- Opening Delimiter -

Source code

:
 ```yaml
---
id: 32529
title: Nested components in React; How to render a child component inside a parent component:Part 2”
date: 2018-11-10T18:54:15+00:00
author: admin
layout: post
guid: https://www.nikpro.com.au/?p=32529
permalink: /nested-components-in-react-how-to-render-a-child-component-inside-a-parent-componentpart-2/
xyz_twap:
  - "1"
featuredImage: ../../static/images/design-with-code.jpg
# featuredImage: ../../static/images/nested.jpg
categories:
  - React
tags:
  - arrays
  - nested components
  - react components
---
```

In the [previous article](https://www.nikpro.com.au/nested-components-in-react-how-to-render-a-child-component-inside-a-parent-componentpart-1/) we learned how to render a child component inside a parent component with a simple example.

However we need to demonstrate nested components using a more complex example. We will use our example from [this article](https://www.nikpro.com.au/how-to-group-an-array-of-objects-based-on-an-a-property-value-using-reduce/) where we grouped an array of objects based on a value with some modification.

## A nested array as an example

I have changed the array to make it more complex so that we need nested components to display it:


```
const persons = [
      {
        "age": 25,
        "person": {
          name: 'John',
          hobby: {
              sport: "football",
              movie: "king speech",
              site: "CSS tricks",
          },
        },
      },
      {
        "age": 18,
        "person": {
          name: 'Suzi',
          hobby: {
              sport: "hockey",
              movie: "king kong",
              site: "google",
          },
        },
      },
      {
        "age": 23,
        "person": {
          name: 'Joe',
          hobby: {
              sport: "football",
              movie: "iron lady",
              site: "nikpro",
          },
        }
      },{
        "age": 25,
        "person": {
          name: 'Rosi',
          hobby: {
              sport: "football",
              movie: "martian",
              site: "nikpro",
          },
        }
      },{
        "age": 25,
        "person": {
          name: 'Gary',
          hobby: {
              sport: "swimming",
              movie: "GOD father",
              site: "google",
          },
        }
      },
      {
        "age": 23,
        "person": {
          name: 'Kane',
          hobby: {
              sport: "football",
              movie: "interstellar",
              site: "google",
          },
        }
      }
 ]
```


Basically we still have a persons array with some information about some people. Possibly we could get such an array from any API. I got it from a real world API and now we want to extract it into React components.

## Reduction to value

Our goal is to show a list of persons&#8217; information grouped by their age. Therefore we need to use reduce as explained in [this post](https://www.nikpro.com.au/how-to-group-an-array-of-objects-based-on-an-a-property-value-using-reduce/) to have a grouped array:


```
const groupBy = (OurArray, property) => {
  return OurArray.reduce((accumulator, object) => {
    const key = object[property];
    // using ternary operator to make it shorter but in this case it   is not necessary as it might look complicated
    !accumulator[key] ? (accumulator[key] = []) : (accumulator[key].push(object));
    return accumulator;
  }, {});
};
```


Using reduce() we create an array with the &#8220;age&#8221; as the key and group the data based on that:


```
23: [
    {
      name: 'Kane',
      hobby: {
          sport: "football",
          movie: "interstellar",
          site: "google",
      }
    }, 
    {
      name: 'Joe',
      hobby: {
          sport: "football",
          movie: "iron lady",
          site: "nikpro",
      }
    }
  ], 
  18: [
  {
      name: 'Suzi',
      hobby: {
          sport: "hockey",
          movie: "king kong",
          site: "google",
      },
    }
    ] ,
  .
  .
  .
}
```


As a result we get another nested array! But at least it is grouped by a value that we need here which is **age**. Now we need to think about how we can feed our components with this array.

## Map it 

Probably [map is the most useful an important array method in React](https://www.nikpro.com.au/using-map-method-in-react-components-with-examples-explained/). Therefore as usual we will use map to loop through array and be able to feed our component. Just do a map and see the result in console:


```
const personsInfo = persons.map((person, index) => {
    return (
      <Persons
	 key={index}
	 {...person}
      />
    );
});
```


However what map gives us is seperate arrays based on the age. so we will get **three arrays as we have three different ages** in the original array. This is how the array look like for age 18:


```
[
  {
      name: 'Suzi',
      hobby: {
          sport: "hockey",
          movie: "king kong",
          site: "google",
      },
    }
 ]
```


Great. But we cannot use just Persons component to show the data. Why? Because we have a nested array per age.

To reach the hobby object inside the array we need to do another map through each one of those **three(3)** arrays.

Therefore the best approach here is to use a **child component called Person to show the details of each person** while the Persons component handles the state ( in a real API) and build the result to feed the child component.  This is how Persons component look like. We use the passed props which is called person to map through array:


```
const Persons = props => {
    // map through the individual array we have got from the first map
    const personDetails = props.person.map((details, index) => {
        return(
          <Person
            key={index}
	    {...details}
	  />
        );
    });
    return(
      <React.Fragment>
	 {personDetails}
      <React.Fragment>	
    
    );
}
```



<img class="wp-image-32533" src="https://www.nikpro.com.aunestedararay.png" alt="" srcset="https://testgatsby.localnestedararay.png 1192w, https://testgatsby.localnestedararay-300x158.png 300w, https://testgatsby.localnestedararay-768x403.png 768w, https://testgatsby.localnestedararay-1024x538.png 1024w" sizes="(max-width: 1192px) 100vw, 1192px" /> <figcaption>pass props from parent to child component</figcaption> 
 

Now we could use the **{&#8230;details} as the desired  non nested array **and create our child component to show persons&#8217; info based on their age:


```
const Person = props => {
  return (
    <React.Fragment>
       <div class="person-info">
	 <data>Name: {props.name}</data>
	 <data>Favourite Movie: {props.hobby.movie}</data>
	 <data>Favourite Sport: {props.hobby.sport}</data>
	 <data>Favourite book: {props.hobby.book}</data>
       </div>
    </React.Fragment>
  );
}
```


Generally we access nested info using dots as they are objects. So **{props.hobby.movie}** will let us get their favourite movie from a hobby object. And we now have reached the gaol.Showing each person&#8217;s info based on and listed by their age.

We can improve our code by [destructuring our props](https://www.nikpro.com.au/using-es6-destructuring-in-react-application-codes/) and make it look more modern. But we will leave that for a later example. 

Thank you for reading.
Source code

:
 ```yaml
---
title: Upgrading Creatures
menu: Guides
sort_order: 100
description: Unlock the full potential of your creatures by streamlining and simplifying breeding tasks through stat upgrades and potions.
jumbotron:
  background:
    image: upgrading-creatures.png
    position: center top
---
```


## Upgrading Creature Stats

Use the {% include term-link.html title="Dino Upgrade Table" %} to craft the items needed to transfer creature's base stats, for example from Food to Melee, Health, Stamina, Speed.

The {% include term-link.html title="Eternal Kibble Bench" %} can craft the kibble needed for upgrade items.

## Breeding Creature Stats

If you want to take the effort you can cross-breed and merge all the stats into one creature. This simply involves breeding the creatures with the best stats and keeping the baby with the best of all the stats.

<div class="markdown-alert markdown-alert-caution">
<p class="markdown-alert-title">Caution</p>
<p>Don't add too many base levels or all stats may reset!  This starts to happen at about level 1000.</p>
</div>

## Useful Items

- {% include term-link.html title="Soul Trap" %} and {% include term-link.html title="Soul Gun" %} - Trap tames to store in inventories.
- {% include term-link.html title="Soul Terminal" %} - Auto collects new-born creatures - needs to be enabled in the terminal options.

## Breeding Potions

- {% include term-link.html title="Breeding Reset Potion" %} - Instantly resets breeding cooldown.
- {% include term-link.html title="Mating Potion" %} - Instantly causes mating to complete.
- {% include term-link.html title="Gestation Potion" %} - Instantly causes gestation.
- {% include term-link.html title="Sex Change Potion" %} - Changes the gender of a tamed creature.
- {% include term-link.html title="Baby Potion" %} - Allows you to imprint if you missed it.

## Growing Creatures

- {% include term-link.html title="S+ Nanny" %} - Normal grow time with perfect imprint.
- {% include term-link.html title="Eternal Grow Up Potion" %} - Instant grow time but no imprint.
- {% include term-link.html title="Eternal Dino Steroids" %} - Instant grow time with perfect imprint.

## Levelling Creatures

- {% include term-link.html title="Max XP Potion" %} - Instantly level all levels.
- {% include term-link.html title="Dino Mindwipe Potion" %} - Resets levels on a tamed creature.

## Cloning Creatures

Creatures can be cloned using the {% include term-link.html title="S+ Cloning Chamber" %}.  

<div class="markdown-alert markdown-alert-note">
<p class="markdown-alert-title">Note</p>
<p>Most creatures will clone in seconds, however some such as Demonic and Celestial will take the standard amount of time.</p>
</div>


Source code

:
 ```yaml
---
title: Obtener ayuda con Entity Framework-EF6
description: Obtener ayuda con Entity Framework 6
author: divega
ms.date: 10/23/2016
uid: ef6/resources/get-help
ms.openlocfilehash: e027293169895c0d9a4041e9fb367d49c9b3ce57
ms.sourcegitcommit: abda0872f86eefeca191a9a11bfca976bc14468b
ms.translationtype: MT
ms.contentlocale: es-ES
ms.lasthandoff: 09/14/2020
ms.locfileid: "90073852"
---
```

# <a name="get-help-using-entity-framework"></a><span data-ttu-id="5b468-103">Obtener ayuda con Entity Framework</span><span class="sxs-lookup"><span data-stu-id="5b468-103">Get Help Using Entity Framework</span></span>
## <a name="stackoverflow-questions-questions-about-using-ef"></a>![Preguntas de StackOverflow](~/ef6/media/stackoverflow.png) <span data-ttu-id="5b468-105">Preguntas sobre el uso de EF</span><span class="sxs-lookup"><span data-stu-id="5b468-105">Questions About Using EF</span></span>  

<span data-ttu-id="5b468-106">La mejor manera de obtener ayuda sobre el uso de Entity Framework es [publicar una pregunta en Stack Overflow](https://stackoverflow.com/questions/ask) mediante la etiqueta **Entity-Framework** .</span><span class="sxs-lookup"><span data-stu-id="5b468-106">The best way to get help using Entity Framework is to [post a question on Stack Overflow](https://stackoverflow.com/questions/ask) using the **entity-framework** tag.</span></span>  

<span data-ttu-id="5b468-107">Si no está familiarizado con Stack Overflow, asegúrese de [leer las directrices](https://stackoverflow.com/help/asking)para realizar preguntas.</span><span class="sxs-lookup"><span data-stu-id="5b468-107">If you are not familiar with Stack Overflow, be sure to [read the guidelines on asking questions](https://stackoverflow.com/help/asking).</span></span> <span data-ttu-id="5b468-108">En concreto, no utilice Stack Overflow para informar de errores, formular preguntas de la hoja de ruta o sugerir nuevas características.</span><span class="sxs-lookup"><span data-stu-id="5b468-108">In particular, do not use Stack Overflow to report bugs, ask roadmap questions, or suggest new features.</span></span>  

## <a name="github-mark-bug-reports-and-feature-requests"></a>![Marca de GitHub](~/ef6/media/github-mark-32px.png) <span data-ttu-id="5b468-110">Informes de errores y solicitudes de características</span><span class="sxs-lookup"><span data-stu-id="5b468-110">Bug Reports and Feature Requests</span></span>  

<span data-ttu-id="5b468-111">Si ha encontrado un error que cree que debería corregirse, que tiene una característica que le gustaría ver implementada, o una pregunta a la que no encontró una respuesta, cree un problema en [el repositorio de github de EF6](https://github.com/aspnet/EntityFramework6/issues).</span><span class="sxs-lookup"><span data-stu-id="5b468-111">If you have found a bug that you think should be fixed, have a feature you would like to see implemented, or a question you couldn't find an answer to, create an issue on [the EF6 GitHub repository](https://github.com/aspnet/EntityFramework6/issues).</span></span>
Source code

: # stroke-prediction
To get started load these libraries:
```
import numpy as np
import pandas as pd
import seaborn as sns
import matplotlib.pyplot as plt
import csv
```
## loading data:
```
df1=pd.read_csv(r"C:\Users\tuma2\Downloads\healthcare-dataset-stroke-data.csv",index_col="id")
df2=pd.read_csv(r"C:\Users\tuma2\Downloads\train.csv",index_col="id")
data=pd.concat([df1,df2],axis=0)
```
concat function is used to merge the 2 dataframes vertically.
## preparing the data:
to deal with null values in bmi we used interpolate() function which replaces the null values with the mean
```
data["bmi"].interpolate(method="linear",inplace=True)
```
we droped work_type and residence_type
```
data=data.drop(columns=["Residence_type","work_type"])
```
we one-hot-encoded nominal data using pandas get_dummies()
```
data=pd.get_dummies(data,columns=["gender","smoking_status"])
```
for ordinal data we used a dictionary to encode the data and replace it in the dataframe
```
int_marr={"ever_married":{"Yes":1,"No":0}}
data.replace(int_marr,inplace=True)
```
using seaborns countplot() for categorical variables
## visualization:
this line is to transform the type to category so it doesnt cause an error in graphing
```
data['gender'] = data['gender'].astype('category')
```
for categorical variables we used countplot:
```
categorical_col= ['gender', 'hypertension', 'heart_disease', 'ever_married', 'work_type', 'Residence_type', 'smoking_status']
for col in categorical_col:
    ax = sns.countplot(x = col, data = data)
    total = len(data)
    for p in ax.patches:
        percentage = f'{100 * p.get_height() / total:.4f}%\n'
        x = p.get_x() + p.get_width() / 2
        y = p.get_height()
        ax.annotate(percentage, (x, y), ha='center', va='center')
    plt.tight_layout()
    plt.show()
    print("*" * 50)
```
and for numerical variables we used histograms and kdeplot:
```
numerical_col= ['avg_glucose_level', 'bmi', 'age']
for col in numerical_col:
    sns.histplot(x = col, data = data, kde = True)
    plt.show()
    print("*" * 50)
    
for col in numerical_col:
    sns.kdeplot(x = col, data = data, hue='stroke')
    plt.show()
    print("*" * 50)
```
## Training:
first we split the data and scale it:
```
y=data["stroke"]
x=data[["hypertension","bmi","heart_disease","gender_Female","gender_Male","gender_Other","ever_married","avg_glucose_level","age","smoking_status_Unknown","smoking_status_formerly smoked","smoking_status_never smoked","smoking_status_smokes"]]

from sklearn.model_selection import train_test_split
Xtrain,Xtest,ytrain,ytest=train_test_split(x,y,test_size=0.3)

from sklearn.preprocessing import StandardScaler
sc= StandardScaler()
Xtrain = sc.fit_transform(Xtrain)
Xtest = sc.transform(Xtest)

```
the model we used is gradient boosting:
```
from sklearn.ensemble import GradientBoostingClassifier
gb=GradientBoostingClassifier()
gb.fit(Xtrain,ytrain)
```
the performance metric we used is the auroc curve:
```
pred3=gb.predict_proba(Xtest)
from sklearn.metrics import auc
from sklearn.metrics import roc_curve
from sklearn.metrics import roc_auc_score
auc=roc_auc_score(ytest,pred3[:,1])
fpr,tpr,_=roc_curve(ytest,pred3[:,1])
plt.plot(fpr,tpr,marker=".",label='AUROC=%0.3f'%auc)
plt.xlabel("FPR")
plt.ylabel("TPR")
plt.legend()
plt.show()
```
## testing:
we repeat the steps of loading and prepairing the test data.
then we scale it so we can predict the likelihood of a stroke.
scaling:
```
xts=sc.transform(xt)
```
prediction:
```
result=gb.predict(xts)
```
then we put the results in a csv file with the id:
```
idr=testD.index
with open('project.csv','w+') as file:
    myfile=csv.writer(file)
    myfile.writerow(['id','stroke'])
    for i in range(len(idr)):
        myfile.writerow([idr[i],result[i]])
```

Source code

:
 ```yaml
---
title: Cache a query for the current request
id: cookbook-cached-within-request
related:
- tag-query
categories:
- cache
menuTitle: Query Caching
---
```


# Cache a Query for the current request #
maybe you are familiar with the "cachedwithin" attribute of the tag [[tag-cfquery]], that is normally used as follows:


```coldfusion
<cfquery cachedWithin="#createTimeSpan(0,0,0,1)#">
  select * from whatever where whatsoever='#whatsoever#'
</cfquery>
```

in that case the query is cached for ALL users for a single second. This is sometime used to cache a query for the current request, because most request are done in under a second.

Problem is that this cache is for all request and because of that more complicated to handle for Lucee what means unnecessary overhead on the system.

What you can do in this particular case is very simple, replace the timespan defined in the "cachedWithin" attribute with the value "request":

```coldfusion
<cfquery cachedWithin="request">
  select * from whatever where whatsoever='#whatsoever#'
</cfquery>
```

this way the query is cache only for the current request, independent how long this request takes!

- Closing Delimiter -

_PROBLEM REQUIREMENTS_. Count the lines of the data above where the string "featuredImage" shows up; reply with the number only.

_RESULT OF THE EXERCISE_. 2